Measurement of cardiac troponin (cTn) has revolutionised the evaluation and management of patients with suspected acute coronary syndrome (ACS). Recent consensus statements endorse the use of cTnI or cTnT as the biomarker of choice for such application.[1]

Elevated cTn values outside of ACS are not uncommon and reflect cardiomyocyte necrosis from a wide array of cardiac, pulmonary, and systemic diseases.[2] A clinician must be familiar with the broad differential diagnosis of an elevated cTn to avoid false attribution of “acute myocardial infarction” (MI) in a patient without an ACS, thus reducing the burden of unnecessary work and admission rates for the hospital.

Another aspect of the problem is the financial impact of haphazardly testing in hospitals that are part of an NHS which is already struggling to keep up with its demands and supplies at present. Under observation it was noted that in most cases a troponin request was just a routine "tick box" practice that led to a lot of unnecessary processing. This then led to requesting these tests even before patient was assessed by a clinician.
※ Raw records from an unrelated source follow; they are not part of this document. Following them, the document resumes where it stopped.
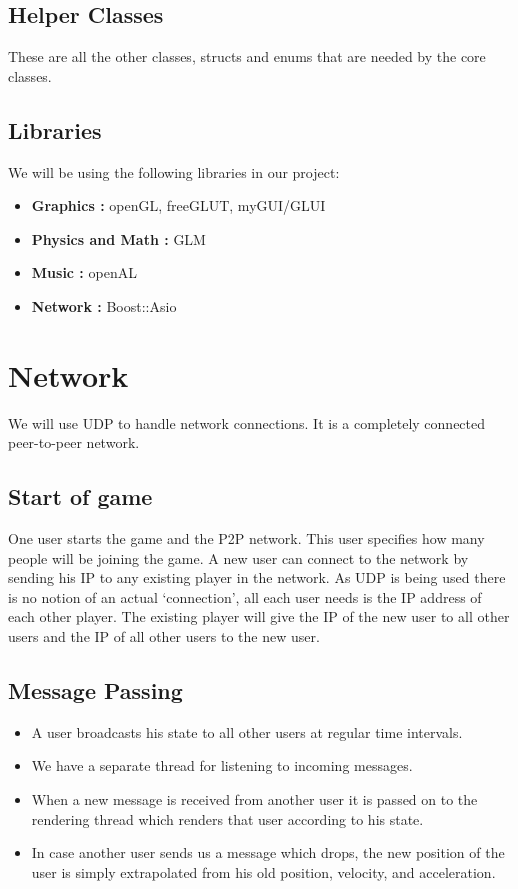 \documentclass[]{article}
\begin{document}
\subsection{Helper Classes}
These are all the other classes, structs and enums that are needed by the core classes.

\vfill
\subsection{Libraries}
We will be using the following libraries in our project:
\begin{itemize}
\item \textbf{Graphics : }openGL, freeGLUT, myGUI/GLUI
\item \textbf{Physics and Math : }GLM
\item \textbf{Music : }openAL
\item \textbf{Network : }Boost::Asio
\end{itemize}
\section{Network}
We will use UDP to handle network connections. It is a completely connected peer-to-peer network.
\subsection{Start of game}
One user starts the game and the P2P network. This user specifies how many people will be joining the game. A new user can connect to the network by sending his IP to any existing player in the network. As UDP is being used there is no notion of an actual `connection', all each user needs is the IP address of each other player. The existing player will give the IP of the new user to all other users and the IP of all other users to the new user.
\subsection{Message Passing}
\begin{itemize}
\item A user broadcasts his state to all other users at regular time intervals.
\item We have a separate thread for listening to incoming messages. 
\item When a new message is received from another user it is passed on to the rendering thread which renders that user according to his state.
\item In case another user sends us a message which drops, the new position of the user is simply extrapolated from his old position, velocity, and acceleration.
\end{itemize}
\end{document}
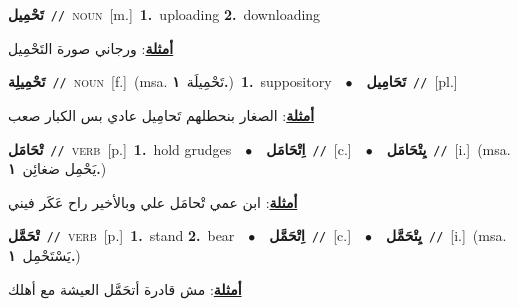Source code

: \documentclass[10pt,a4paper,twoside]{article} %
\begin{document}
\begin{multicols}{2}
{\setlength\topsep{0pt}\textbf{\foreignlanguage{arabic}{تَحْمِيل}}\ {\color{gray}\texttt{//}\color{black}}\ \textsc{noun}\ [m.]\ \textbf{1.}~uploading  \textbf{2.}~downloading\  \begin{flushright}\color{gray}\foreignlanguage{arabic}{\textbf{\underline{\foreignlanguage{arabic}{أمثلة}}}: ورجاني صورة التَحْمِيل}\end{flushright}\color{black}} \vspace{2mm}

{\setlength\topsep{0pt}\textbf{\foreignlanguage{arabic}{تَحْمِيلِة}}\ {\color{gray}\texttt{//}\color{black}}\ \textsc{noun}\ [f.]\ \color{gray}(msa. \foreignlanguage{arabic}{تَحْمِيلَة}~\foreignlanguage{arabic}{\textbf{١.}})\color{black}\ \textbf{1.}~suppository\ \ $\bullet$\ \ \setlength\topsep{0pt}\textbf{\foreignlanguage{arabic}{تَحَامِيل}}\ {\color{gray}\texttt{//}\color{black}}\ [pl.]\  \begin{flushright}\color{gray}\foreignlanguage{arabic}{\textbf{\underline{\foreignlanguage{arabic}{أمثلة}}}: الصغار بنحطلهم تَحامِيل عادي بس الكبار صعب}\end{flushright}\color{black}} \vspace{2mm}

{\setlength\topsep{0pt}\textbf{\foreignlanguage{arabic}{تْحَامَل}}\ {\color{gray}\texttt{//}\color{black}}\ \textsc{verb}\ [p.]\ \textbf{1.}~hold grudges\ \ $\bullet$\ \ \setlength\topsep{0pt}\textbf{\foreignlanguage{arabic}{اِتْحَامَل}}\ {\color{gray}\texttt{//}\color{black}}\ [c.]\ \ $\bullet$\ \ \setlength\topsep{0pt}\textbf{\foreignlanguage{arabic}{يِتْحَامَل}}\ {\color{gray}\texttt{//}\color{black}}\ [i.]\ \color{gray}(msa. \foreignlanguage{arabic}{يَحْمِل ضغائِن}~\foreignlanguage{arabic}{\textbf{١.}})\color{black}\  \begin{flushright}\color{gray}\foreignlanguage{arabic}{\textbf{\underline{\foreignlanguage{arabic}{أمثلة}}}: ابن عمي تْحامَل علي وبالأخير راح عَكَر فيني}\end{flushright}\color{black}} \vspace{2mm}

{\setlength\topsep{0pt}\textbf{\foreignlanguage{arabic}{تْحَمَّل}}\ {\color{gray}\texttt{//}\color{black}}\ \textsc{verb}\ [p.]\ \textbf{1.}~stand  \textbf{2.}~bear\ \ $\bullet$\ \ \setlength\topsep{0pt}\textbf{\foreignlanguage{arabic}{اِتْحَمَّل}}\ {\color{gray}\texttt{//}\color{black}}\ [c.]\ \ $\bullet$\ \ \setlength\topsep{0pt}\textbf{\foreignlanguage{arabic}{يِتْحَمَّل}}\ {\color{gray}\texttt{//}\color{black}}\ [i.]\ \color{gray}(msa. \foreignlanguage{arabic}{يَسْتَحْمِل}~\foreignlanguage{arabic}{\textbf{١.}})\color{black}\  \begin{flushright}\color{gray}\foreignlanguage{arabic}{\textbf{\underline{\foreignlanguage{arabic}{أمثلة}}}: مش قادرة أتحَمَّل العيشة مع أهلك}\end{flushright}\color{black}} \vspace{2mm}


\end{multicols}
\end{document}
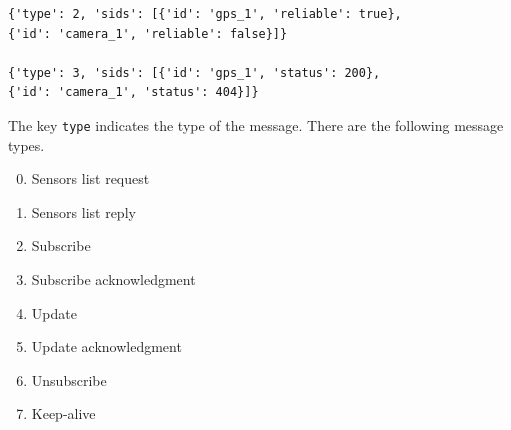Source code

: \begin{verbatim}
{'type': 2, 'sids': [{'id': 'gps_1', 'reliable': true},
{'id': 'camera_1', 'reliable': false}]}
 
{'type': 3, 'sids': [{'id': 'gps_1', 'status': 200},
{'id': 'camera_1', 'status': 404}]}
\end{verbatim}

The key \texttt{type} indicates the type of the message. There are the following
message types.
\begin{enumerate}
   \setcounter{enumi}{-1}
   \item  Sensors list request
   \item  Sensors list reply
   \item  Subscribe 
   \item  Subscribe acknowledgment
   \item  Update 
   \item  Update acknowledgment
   \item  Unsubscribe
   \item  Keep-alive
 \end{enumerate}
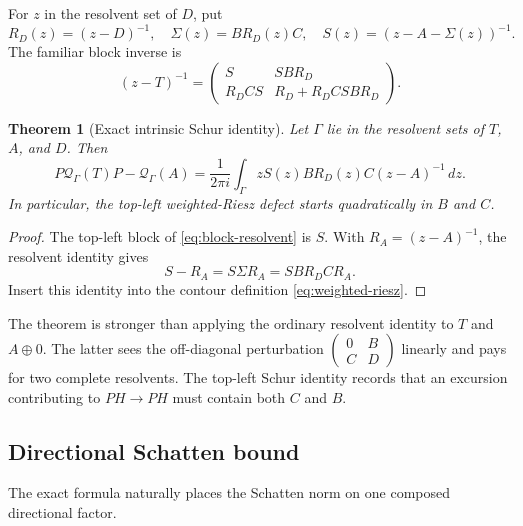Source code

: \documentclass[11pt]{article}
\newtheorem{theorem}{Theorem}[section]
\theoremstyle{definition}
\theoremstyle{remark}
\newcommand{\C}{\mathbb C}
\newcommand{\cQ}{\mathcal Q}
\begin{document}
For $z$ in the resolvent set of $D$, put
\begin{equation}
 R_D(z)=(z-D)^{-1},
 \quad
 \Sigma(z)=BR_D(z)C,
 \quad
 S(z)=(z-A-\Sigma(z))^{-1}.
 \label{eq:schur-objects}
\end{equation}
The familiar block inverse is
\begin{equation}
 (z-T)^{-1}
 =\begin{pmatrix}
 S&SBR_D\\
 R_DCS&R_D+R_DCSBR_D
 \end{pmatrix}.
 \label{eq:block-resolvent}
\end{equation}

\begin{theorem}[Exact intrinsic Schur identity]
\label{thm:exact-schur}
Let $\Gamma$ lie in the resolvent sets of $T$, $A$, and $D$.  Then
\begin{equation}
 P\cQ_\Gamma(T)P-\cQ_\Gamma(A)
 =\frac1{2\pi i}\int_\Gamma
 zS(z)B R_D(z)C(z-A)^{-1}\,dz.
 \label{eq:exact-schur-identity}
\end{equation}
In particular, the top-left weighted-Riesz defect starts quadratically in
$B$ and $C$.
\end{theorem}

\begin{proof}
The top-left block of \eqref{eq:block-resolvent} is $S$.  With
$R_A=(z-A)^{-1}$, the resolvent identity gives
\begin{equation}
 S-R_A=S\Sigma R_A=SBR_DCR_A.
 \label{eq:schur-resolvent-difference}
\end{equation}
Insert this identity into the contour definition
\eqref{eq:weighted-riesz}.
\end{proof}

The theorem is stronger than applying the ordinary resolvent identity to
$T$ and $A\oplus0$.  The latter sees the off-diagonal perturbation
$\left(\begin{smallmatrix}0&B\\C&D\end{smallmatrix}\right)$ linearly and
pays for two complete resolvents.  The top-left Schur identity records that
an excursion contributing to $PH\to PH$ must contain both $C$ and $B$.

\subsection{Directional Schatten bound}

The exact formula naturally places the Schatten norm on one composed
directional factor.
\end{document}
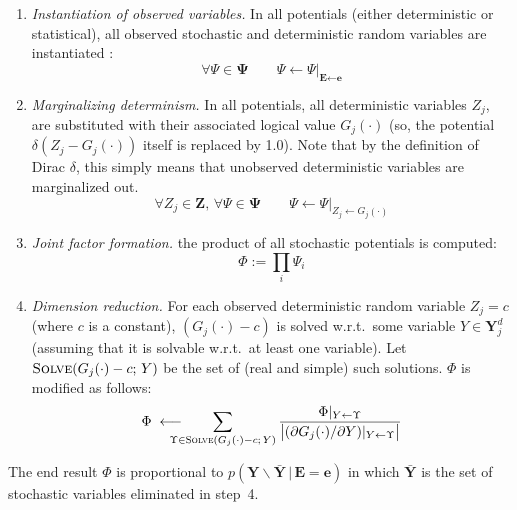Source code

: \documentclass{article}
\newcommand{\bvec}[1]{\textbf{#1}}
\newcommand{\pr}{p}
\begin{document}

\begin{enumerate}
\item \emph{Instantiation of observed variables.} 
In all potentials (either deterministic or statistical), all observed stochastic and deterministic random variables are instantiated
:
\begin{equation*}
\forall \Psi \in \boldsymbol{\Psi} \qquad \Psi \leftarrow \Psi|_{\bvec{E} \leftarrow \bvec{e}}
\end{equation*} 
\item 
\emph{Marginalizing determinism.} 
In all potentials, all deterministic variables $Z_j$, are 
substituted with their associated logical value $G_j(\cdot)$ (so, the potential $\delta ( Z_j - G_j(\cdot) )$ itself is replaced by 1.0). Note that by the definition of Dirac $\delta$, this simply means that  unobserved deterministic variables are marginalized out.
\begin{equation*}
\forall Z_j \in \bvec{Z},\,
\forall \Psi \in \boldsymbol{\Psi} 
\qquad
\Psi \leftarrow \Psi|_{Z_j \leftarrow G_j (\cdot)}
\end{equation*}
\item \emph{Joint factor formation.} the product of all stochastic potentials is computed: 
\begin{equation*}
\Phi := \prod_{i} \Psi_i
\end{equation*}
%
\item \emph{Dimension reduction.} %
For each observed deterministic random variable $Z_j = c$ (where $c$ is a constant),
$(G_j(\cdot) - c)$ is solved w.r.t.\ some variable 
$Y  \in \bvec{Y}_j^d$ (assuming that it is solvable %
w.r.t.\ at least one variable).
Let  
$\textsc{Solve}(G_j(\cdot) - c; \, Y)$
be the set of (real and simple) such solutions.
$\Phi$ is modified as follows:
\begin{equation}
\label{e:core}
\Phi 
\;
\longleftarrow
\!\!\!\!\!\!\!
\sum_{\Upsilon \in \textsc{Solve}(G_j(\cdot) - c;\, Y)}
\frac{\Phi|_{Y \leftarrow \Upsilon}}{
\big|(\partial G_j(\cdot) / \partial Y) |_{Y \leftarrow \Upsilon}
\big|
}
\end{equation}
\end{enumerate}
The end result $\Phi$ is proportional to 
$\pr(\bvec{Y}\backslash \bar{\bvec{Y}} \,|\, \bvec{E} = \bvec{e})$ in which 
$\bar{\bvec{Y}}$ is the set of stochastic variables eliminated in
step~4.
\end{document}
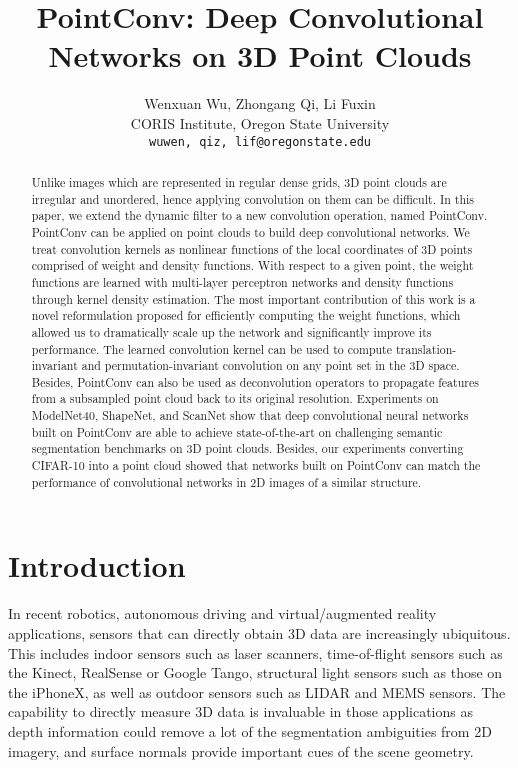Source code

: \documentclass[10pt,twocolumn,letterpaper]{article}
\begin{document}
\title{PointConv: Deep Convolutional Networks on 3D Point Clouds}

\author{Wenxuan Wu, Zhongang Qi, Li Fuxin\\
CORIS Institute, Oregon State University\\
{\tt\small wuwen, qiz, lif@oregonstate.edu}
}

\maketitle


\begin{abstract}
Unlike images which are represented in regular dense grids, 3D point clouds are irregular and unordered, hence applying convolution on them can be difficult. In this paper, we extend the dynamic filter to a new convolution operation, named PointConv. PointConv can be applied on point clouds to build deep convolutional networks. We treat convolution kernels as nonlinear functions of the local coordinates of 3D points comprised of weight and density functions. With respect to a given point, the weight functions are learned with multi-layer perceptron networks and density functions through kernel density estimation. The most important contribution of this work is a novel reformulation proposed for efficiently computing the weight functions, which allowed us to dramatically scale up the network and significantly improve its performance. The learned convolution kernel can be used to compute translation-invariant and permutation-invariant convolution on any point set in the 3D space. 
Besides, PointConv can also be used as deconvolution operators to propagate features from a subsampled point cloud back to its original resolution. Experiments on ModelNet40, ShapeNet, and ScanNet show that deep convolutional neural networks built on PointConv are able to achieve state-of-the-art on challenging semantic segmentation benchmarks on 3D point clouds. Besides, our experiments converting CIFAR-10 into a point cloud showed that networks built on PointConv can match the performance of convolutional networks in 2D images of a similar structure.
\end{abstract}

\vspace{-0.2in}
\section{Introduction}

In recent robotics, autonomous driving and virtual/augmented reality applications, sensors that can directly obtain 3D data are increasingly ubiquitous. This includes indoor sensors such as laser scanners, time-of-flight sensors such as the Kinect, RealSense or Google Tango, structural light sensors such as those on the iPhoneX, as well as outdoor sensors such as LIDAR and MEMS sensors. The capability to directly measure 3D data is invaluable in those applications as depth information could remove a lot of the segmentation ambiguities from 2D imagery, and surface normals provide important cues of the scene geometry. 
\end{document}
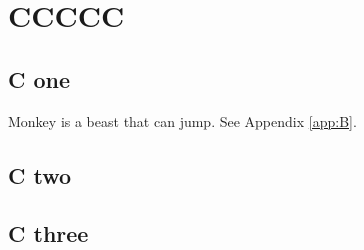 \chapter{CCCCC}\label{ch:C}
\section{C one}
Monkey is a beast that can jump. See Appendix \ref{app:B}.
\section{C two}
\section{C three}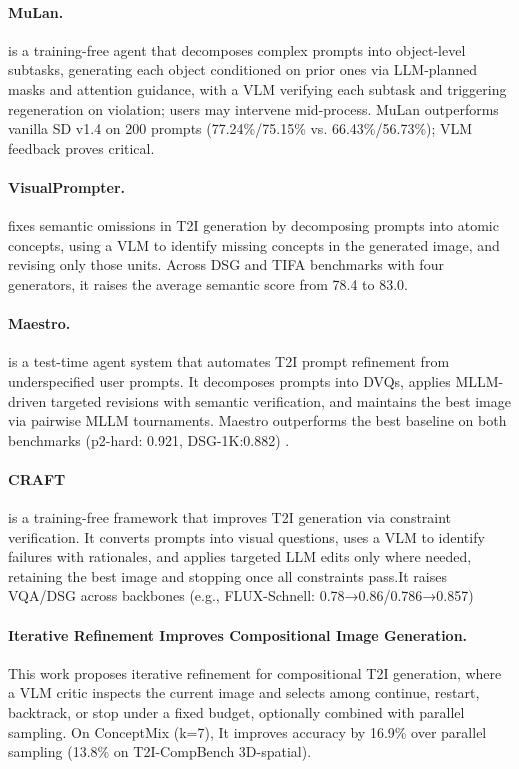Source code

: \paragraph{MuLan.}
 is a training-free agent that decomposes complex prompts into object-level subtasks, generating each object conditioned on prior ones via LLM-planned masks and attention guidance, with a VLM verifying each subtask and triggering regeneration on violation; users may intervene mid-process. MuLan outperforms vanilla SD v1.4 on 200 prompts (77.24\%/75.15\% vs. 66.43\%/56.73\%); VLM feedback proves critical.~\cite{li2025mulan}

\paragraph{VisualPrompter.}
 fixes semantic omissions in T2I generation by decomposing prompts into atomic concepts, using a VLM to identify missing concepts in the generated image, and revising only those units. Across DSG and TIFA benchmarks with four generators, it raises the average semantic score from 78.4 to 83.0.~\cite{wu2026visualprompter}

\paragraph{Maestro.}
 is a test-time agent system that automates T2I prompt refinement from underspecified user prompts. It decomposes prompts into DVQs, applies MLLM-driven targeted revisions with semantic verification, and maintains the best image via pairwise MLLM tournaments. Maestro outperforms the best baseline on both benchmarks (p2-hard: 0.921,   DSG-1K:0.882) .~\cite{avg250910704}

\paragraph{CRAFT}
 is a training-free framework that improves T2I generation via constraint verification. It converts prompts into visual questions, uses a VLM to identify failures with rationales, and applies targeted LLM edits only where needed, retaining the best image and stopping once all constraints pass.It raises VQA/DSG across backbones (e.g., FLUX-Schnell: 0.78→0.86/0.786→0.857)~\cite{kovalev2025craft}

\paragraph{Iterative Refinement Improves Compositional Image Generation.}
This work proposes iterative refinement for compositional T2I generation, where a VLM critic inspects the current image and selects among continue, restart, backtrack, or stop under a fixed budget, optionally combined with parallel sampling. On ConceptMix (k=7), It improves accuracy by 16.9\% over parallel sampling (13.8\% on T2I-CompBench 3D-spatial).

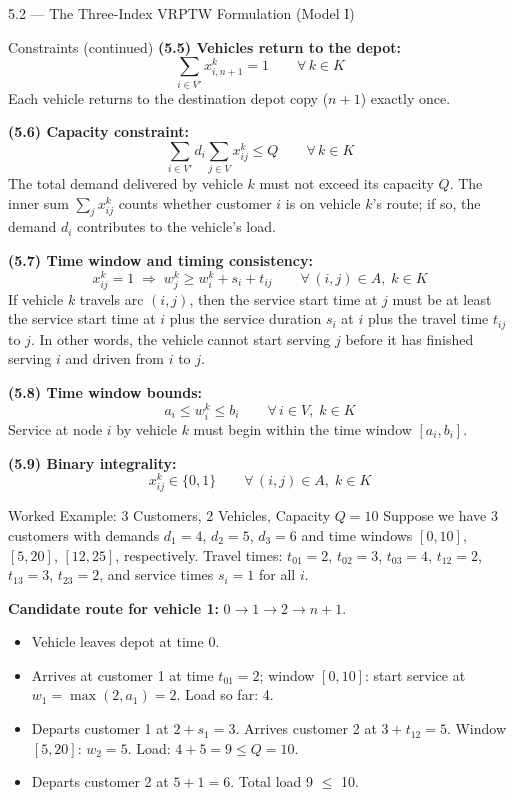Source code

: \documentclass[aspectratio=169,10pt]{beamer}
\begin{document}
\begin{frame}[allowframebreaks]{5.2 --- The Three-Index VRPTW Formulation (Model I)}
\framebreak

\begin{block}{Constraints (continued)}
\textbf{(5.5) Vehicles return to the depot:}
\[
  \sum_{i \in V'} x_{i,n+1}^k = 1
  \qquad \forall\, k \in K
\]
Each vehicle returns to the destination depot copy ($n+1$) exactly once.

\medskip
\textbf{(5.6) Capacity constraint:}
\[
  \sum_{i \in V'} d_i \sum_{j \in V} x_{ij}^k \leq Q
  \qquad \forall\, k \in K
\]
The total demand delivered by vehicle $k$ must not exceed its capacity $Q$.
The inner sum $\sum_{j} x_{ij}^k$ counts whether customer $i$ is on vehicle $k$'s
route; if so, the demand $d_i$ contributes to the vehicle's load.

\medskip
\textbf{(5.7) Time window and timing consistency:}
\[
  x_{ij}^k = 1 \;\Rightarrow\; w_j^k \geq w_i^k + s_i + t_{ij}
  \qquad \forall\, (i,j) \in A,\; k \in K
\]
If vehicle $k$ travels arc $(i,j)$, then the service start time at $j$ must be at
least the service start time at $i$ plus the service duration $s_i$ at $i$ plus the
travel time $t_{ij}$ to $j$.  In other words, the vehicle cannot start serving $j$
before it has finished serving $i$ and driven from $i$ to $j$.

\medskip
\textbf{(5.8) Time window bounds:}
\[
  a_i \leq w_i^k \leq b_i
  \qquad \forall\, i \in V,\; k \in K
\]
Service at node $i$ by vehicle $k$ must begin within the time window $[a_i, b_i]$.

\medskip
\textbf{(5.9) Binary integrality:}
\[
  x_{ij}^k \in \{0, 1\}
  \qquad \forall\, (i,j) \in A,\; k \in K
\]
\end{block}

\framebreak

\begin{exampleblock}{Worked Example: 3 Customers, 2 Vehicles, Capacity $Q=10$}
Suppose we have 3 customers with demands $d_1=4$, $d_2=5$, $d_3=6$ and time windows
$[0,10]$, $[5,20]$, $[12,25]$, respectively.  Travel times: $t_{01}=2$, $t_{02}=3$,
$t_{03}=4$, $t_{12}=2$, $t_{13}=3$, $t_{23}=2$, and service times $s_i=1$ for all $i$.

\textbf{Candidate route for vehicle 1:} $0 \to 1 \to 2 \to n+1$.
\begin{itemize}
  \item Vehicle leaves depot at time 0.
  \item Arrives at customer 1 at time $t_{01}=2$; window $[0,10]$: start service
    at $w_1 = \max(2, a_1) = 2$.  Load so far: 4.
  \item Departs customer 1 at $2 + s_1 = 3$.  Arrives customer 2 at $3 + t_{12} = 5$.
    Window $[5,20]$: $w_2 = 5$.  Load: $4+5=9 \leq Q=10$. \checkmark
  \item Departs customer 2 at $5+1=6$.  Total load 9 $\leq$ 10. \checkmark
\end{itemize}


\end{exampleblock}
\end{frame}
\end{document}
It was also identified that troponin was often being used as a differentiating tool with the aim of providing a conclusion in the absence of an appropriate clinical history or examination that should be the mainstay in any clinical scenario. An improvement project specifically focusing on such potentially avoidable and otherwise quite useful investigations can be of great value for the hospital trust, as well as allowing the NHS to keep up with its aim of better quality with low costs.

Background

Cardiac troponin T and troponin I are the most specific and sensitive laboratory markers of myocardial cell injury and therefore have replaced creatine kinase MB as the gold standard.[3,4] The new definition of acute myocardial infarctions was based on elevations of cardiac troponins in blood in the setting of ischemia.[4]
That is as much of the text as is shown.